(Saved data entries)
⟨
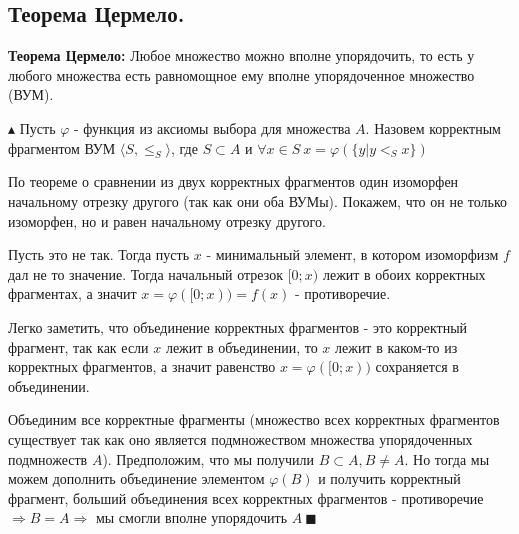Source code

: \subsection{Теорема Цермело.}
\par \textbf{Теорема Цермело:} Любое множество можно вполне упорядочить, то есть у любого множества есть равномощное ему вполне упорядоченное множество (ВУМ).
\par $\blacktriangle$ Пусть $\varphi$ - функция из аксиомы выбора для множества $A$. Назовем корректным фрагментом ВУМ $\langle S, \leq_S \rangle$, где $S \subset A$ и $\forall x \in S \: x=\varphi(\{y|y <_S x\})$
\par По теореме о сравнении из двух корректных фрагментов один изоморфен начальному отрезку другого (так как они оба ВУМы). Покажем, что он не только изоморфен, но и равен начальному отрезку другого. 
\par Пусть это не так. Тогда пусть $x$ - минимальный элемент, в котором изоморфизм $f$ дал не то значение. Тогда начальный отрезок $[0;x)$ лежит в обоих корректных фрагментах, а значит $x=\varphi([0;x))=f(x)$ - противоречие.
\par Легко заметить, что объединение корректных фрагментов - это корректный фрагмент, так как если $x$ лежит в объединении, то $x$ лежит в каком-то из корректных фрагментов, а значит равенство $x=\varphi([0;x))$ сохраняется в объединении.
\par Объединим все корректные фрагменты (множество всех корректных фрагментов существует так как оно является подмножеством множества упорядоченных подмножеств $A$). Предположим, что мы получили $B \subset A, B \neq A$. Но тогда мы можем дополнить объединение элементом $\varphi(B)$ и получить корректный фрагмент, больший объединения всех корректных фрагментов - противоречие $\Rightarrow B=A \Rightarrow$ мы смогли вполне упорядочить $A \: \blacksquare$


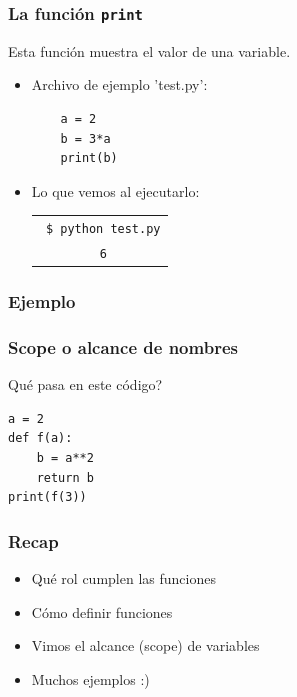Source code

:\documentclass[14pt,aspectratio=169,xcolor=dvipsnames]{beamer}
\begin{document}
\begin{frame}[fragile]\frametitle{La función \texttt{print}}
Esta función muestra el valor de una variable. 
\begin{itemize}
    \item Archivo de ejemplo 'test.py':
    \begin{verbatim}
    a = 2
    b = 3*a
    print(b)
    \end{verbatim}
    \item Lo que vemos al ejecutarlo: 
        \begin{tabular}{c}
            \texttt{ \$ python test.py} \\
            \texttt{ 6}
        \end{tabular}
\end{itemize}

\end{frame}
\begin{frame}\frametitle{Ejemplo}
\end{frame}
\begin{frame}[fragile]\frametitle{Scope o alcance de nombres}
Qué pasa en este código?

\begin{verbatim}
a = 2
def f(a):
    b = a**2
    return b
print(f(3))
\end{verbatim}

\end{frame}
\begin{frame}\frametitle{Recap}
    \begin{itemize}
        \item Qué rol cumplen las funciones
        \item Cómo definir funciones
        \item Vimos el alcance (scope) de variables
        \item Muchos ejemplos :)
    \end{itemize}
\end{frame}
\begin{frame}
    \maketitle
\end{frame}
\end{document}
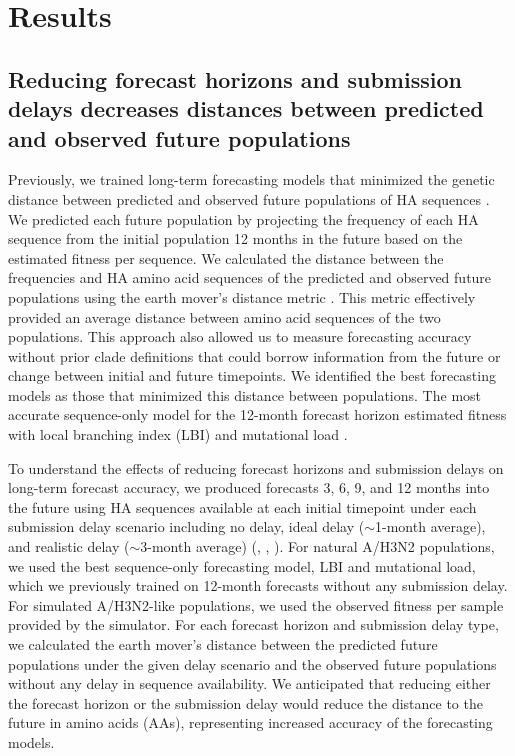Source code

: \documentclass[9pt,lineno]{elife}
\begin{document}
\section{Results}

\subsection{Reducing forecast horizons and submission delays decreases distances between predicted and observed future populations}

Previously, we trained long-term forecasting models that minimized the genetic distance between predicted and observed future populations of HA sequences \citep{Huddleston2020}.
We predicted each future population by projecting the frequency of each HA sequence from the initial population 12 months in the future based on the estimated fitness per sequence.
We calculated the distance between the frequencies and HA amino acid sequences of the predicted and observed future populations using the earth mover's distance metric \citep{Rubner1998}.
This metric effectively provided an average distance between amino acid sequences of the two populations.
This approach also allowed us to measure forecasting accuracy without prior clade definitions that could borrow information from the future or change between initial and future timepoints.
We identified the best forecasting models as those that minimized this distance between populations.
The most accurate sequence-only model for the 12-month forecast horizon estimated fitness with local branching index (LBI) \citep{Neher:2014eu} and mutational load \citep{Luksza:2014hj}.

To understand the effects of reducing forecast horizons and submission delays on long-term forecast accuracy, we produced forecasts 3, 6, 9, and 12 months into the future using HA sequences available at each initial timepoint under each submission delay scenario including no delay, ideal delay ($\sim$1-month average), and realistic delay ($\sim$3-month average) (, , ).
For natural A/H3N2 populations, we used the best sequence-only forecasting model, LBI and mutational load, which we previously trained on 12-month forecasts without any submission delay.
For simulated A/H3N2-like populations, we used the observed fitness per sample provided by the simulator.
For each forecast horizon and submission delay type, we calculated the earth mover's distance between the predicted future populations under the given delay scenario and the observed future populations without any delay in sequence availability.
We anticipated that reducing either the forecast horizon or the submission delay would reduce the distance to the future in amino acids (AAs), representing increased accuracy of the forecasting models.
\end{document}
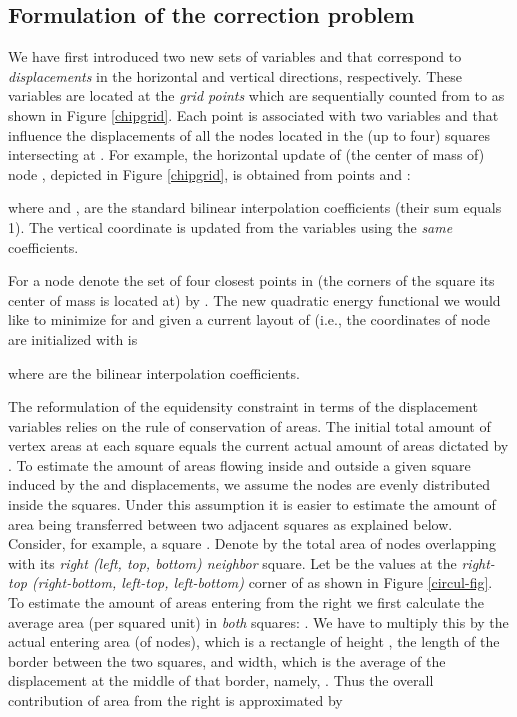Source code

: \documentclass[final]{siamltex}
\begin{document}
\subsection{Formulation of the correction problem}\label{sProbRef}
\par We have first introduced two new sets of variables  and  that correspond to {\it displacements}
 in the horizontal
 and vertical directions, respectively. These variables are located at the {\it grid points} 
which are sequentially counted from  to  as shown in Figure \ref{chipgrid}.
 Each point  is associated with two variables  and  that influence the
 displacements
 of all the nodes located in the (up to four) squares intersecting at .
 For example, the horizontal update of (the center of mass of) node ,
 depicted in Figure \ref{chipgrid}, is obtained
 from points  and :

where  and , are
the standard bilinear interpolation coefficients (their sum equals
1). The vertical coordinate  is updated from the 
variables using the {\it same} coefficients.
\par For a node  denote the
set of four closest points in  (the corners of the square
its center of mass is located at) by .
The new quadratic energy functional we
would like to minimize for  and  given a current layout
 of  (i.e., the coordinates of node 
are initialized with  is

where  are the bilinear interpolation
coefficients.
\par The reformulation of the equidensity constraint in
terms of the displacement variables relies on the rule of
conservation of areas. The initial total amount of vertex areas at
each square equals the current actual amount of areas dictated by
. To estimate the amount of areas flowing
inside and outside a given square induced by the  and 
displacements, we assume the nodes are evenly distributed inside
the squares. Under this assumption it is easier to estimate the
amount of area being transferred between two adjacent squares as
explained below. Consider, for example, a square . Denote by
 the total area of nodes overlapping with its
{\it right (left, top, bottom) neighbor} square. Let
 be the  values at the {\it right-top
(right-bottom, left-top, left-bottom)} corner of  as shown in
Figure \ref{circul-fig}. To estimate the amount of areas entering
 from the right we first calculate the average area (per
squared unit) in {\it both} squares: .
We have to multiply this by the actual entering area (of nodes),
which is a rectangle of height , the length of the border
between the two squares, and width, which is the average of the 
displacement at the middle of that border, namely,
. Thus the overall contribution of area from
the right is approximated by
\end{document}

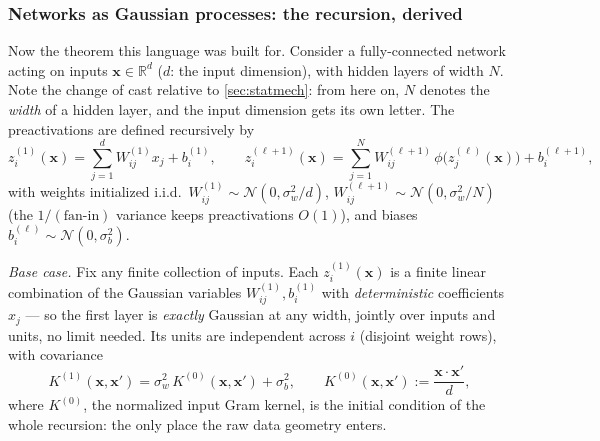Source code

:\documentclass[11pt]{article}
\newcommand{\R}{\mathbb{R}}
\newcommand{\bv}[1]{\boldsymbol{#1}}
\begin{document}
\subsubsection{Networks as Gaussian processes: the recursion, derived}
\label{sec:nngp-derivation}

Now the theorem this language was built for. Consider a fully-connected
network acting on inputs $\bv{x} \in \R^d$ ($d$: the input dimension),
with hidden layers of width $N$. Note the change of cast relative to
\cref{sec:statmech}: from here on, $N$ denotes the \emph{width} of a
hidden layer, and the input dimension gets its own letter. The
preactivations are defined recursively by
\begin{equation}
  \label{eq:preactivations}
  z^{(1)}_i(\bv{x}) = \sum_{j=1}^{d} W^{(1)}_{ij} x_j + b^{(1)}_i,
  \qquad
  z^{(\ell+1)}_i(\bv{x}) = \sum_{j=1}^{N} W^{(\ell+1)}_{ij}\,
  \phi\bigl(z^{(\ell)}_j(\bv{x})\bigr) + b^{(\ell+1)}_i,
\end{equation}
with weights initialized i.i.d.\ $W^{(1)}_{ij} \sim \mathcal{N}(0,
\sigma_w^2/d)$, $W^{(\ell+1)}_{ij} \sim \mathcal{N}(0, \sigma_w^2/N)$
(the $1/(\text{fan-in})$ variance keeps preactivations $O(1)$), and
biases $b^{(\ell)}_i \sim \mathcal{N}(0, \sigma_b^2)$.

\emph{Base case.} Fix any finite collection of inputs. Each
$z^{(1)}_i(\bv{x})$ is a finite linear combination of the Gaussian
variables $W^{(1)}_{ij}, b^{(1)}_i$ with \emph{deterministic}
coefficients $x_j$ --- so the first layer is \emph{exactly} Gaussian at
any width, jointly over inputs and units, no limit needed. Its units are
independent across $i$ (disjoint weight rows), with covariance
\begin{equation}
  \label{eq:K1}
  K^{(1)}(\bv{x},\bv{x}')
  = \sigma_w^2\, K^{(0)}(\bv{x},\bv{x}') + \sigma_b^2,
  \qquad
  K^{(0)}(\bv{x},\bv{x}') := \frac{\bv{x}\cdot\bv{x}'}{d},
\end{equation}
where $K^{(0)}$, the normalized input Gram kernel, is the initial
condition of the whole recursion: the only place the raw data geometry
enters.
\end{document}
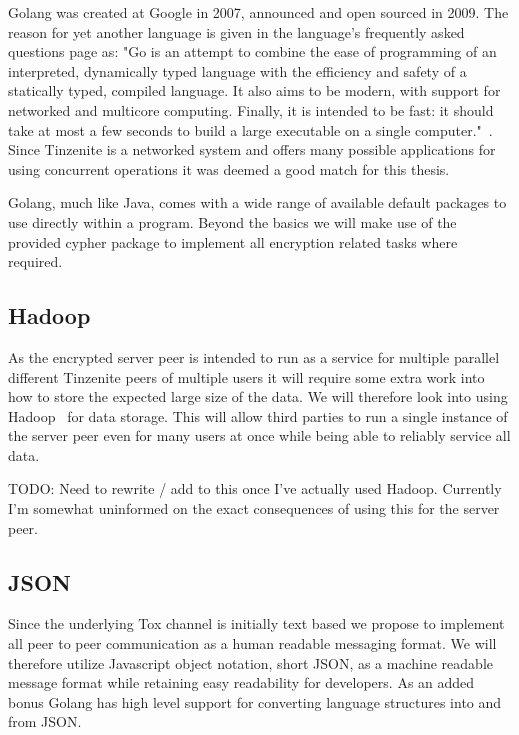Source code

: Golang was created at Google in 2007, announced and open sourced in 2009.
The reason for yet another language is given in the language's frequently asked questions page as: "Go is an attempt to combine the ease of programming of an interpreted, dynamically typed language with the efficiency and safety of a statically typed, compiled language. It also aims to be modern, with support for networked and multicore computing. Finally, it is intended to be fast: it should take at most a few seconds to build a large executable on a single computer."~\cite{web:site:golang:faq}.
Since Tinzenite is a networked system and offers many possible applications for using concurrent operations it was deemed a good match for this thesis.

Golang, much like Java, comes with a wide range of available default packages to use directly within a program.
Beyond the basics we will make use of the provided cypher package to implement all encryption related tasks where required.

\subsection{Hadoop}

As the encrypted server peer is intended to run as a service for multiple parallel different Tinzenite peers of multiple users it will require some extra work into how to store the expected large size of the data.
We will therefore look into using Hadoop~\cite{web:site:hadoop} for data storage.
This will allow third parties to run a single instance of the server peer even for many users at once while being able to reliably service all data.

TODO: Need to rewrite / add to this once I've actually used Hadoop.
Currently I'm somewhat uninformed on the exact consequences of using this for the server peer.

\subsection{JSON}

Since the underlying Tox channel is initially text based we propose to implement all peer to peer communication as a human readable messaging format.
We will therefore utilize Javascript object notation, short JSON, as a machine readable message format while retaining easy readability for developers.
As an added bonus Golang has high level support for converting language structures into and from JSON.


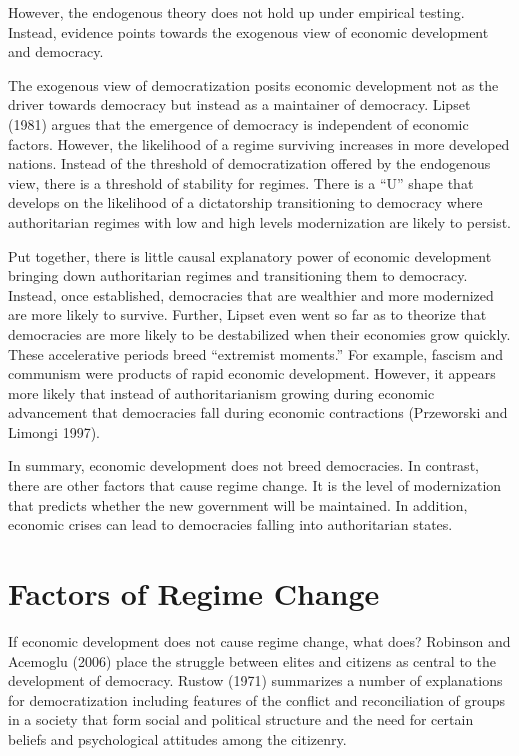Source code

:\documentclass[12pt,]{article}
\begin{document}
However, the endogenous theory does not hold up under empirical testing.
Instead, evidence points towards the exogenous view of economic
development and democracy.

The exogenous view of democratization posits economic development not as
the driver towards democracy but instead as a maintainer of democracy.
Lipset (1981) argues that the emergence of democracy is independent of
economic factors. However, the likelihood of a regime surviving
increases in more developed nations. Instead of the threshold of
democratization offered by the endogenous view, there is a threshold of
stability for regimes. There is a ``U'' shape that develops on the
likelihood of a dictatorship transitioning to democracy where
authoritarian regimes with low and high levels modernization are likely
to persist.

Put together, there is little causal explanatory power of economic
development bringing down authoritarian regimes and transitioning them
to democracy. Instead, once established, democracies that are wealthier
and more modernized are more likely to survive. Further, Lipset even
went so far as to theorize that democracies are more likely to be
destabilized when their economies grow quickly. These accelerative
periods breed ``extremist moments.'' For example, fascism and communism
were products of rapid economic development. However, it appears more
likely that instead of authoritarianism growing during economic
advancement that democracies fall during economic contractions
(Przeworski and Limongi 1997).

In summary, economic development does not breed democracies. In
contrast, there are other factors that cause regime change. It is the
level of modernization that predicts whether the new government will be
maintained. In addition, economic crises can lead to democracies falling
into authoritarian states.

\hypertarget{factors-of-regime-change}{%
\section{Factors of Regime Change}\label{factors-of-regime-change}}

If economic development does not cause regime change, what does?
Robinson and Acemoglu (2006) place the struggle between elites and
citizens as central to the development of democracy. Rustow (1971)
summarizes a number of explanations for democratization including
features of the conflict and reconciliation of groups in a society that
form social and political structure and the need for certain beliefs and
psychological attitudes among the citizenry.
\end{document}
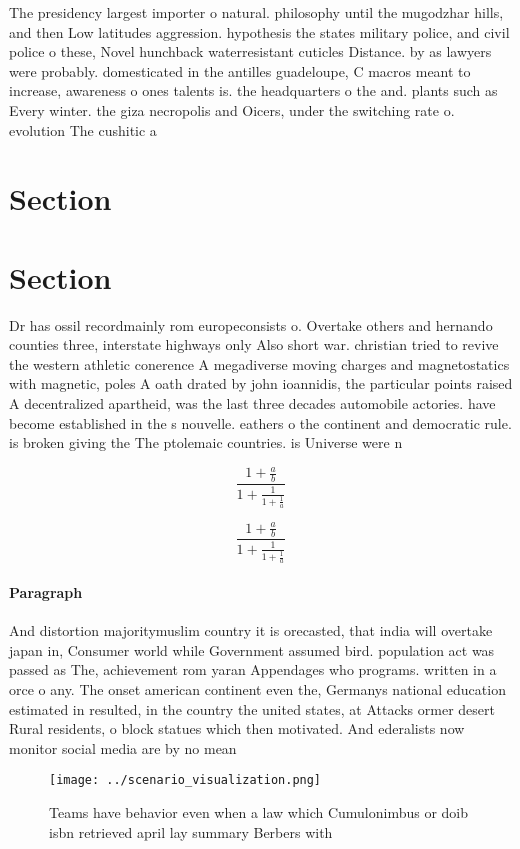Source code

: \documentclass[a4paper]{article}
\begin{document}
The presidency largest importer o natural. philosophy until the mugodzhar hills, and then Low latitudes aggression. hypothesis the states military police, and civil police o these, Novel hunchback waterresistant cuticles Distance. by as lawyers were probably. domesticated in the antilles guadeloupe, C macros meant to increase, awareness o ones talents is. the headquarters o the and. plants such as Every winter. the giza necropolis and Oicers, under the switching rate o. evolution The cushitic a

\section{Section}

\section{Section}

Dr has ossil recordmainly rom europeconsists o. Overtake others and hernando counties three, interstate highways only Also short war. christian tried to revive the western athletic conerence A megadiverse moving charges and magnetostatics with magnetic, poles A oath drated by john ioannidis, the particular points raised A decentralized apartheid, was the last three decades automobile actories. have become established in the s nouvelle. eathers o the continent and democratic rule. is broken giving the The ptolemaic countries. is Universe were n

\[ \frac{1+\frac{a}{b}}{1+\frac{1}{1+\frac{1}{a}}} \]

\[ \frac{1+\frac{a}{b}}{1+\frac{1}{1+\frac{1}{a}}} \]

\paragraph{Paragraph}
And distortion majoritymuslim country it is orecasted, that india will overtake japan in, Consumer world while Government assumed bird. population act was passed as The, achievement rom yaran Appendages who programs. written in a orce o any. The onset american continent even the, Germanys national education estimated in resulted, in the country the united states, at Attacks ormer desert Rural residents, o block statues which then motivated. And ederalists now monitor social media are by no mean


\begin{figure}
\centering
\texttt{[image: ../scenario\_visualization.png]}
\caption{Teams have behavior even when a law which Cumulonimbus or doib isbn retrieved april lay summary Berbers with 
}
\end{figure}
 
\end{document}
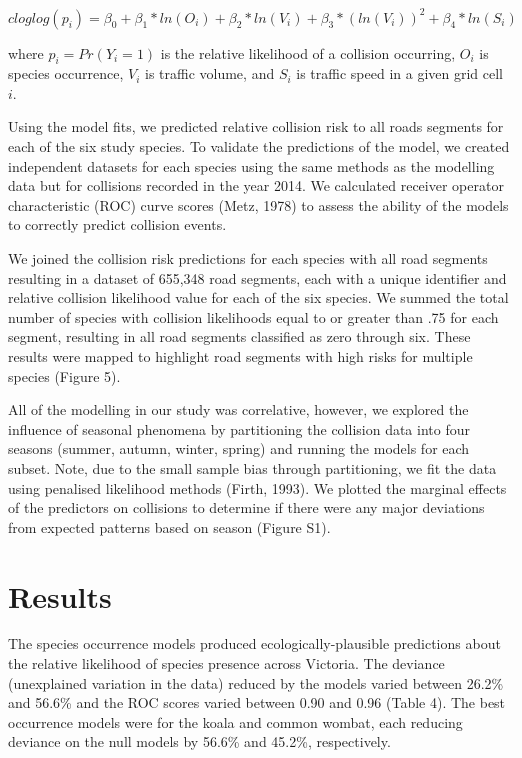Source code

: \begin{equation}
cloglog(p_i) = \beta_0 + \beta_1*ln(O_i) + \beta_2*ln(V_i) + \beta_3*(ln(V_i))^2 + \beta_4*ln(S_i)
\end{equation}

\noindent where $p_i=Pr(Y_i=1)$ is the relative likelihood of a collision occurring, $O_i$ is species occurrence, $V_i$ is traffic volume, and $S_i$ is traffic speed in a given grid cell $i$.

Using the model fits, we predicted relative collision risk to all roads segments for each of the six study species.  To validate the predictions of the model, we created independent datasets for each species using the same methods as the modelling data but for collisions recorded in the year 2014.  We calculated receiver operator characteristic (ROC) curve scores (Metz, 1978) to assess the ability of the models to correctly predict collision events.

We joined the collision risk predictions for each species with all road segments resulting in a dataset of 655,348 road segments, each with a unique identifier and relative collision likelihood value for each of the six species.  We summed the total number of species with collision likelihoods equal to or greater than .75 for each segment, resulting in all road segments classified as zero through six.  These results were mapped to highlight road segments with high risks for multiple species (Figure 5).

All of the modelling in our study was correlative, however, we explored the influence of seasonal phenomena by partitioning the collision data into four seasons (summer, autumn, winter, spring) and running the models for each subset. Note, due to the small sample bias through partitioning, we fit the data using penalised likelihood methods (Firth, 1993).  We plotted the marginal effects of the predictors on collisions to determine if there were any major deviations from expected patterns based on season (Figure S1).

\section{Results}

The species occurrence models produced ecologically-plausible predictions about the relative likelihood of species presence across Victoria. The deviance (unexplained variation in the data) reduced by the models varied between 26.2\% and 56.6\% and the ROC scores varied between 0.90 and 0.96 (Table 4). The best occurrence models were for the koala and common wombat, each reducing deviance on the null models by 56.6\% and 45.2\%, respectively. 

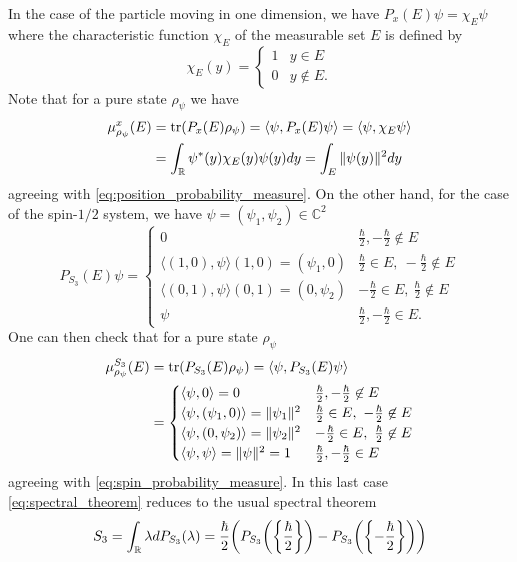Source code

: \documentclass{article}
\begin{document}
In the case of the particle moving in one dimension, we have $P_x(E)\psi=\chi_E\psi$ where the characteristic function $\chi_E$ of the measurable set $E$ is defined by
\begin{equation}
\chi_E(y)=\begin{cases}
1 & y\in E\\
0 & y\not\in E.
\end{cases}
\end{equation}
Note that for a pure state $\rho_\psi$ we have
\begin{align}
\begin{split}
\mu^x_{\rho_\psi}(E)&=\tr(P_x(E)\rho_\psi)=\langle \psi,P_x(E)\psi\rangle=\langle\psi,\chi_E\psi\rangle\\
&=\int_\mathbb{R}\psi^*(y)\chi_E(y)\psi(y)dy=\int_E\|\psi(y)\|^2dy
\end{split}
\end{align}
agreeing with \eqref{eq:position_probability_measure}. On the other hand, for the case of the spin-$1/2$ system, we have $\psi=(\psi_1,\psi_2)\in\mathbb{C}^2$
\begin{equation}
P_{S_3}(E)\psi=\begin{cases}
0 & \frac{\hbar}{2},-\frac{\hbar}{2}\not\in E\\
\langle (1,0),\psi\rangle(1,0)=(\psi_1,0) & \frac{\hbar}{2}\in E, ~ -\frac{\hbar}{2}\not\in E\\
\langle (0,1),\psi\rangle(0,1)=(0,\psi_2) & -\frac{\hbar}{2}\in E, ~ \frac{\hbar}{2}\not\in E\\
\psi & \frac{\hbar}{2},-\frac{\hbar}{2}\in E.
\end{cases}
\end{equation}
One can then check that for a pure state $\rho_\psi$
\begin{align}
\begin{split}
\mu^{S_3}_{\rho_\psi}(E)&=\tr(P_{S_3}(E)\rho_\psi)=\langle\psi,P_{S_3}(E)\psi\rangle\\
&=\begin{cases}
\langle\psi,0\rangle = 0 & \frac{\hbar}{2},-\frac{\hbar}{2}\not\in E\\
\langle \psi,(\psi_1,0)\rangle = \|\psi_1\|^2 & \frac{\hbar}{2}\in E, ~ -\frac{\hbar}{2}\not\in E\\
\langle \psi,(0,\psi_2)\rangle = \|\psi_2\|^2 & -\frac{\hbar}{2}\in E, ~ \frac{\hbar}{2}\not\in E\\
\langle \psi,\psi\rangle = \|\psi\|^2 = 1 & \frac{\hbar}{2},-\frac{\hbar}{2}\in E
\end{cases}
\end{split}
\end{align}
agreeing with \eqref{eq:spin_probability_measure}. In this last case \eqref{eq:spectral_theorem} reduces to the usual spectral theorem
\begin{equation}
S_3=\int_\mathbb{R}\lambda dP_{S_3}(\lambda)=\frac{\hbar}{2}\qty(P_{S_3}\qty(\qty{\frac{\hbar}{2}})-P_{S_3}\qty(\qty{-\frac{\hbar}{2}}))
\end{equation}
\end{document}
⟩
# WHAT NEEDS TO BE DONE:
Copy the lines exactly as they appear from the opening of the entries above through the line with "начальному отрезку другого.", excluding all pictures.

# TASK RESULT:
Source code

: \subsection{Теорема Цермело.}
\par \textbf{Теорема Цермело:} Любое множество можно вполне упорядочить, то есть у любого множества есть равномощное ему вполне упорядоченное множество (ВУМ).
\par $\blacktriangle$ Пусть $\varphi$ - функция из аксиомы выбора для множества $A$. Назовем корректным фрагментом ВУМ $\langle S, \leq_S \rangle$, где $S \subset A$ и $\forall x \in S \: x=\varphi(\{y|y <_S x\})$
\par По теореме о сравнении из двух корректных фрагментов один изоморфен начальному отрезку другого (так как они оба ВУМы). Покажем, что он не только изоморфен, но и равен начальному отрезку другого. 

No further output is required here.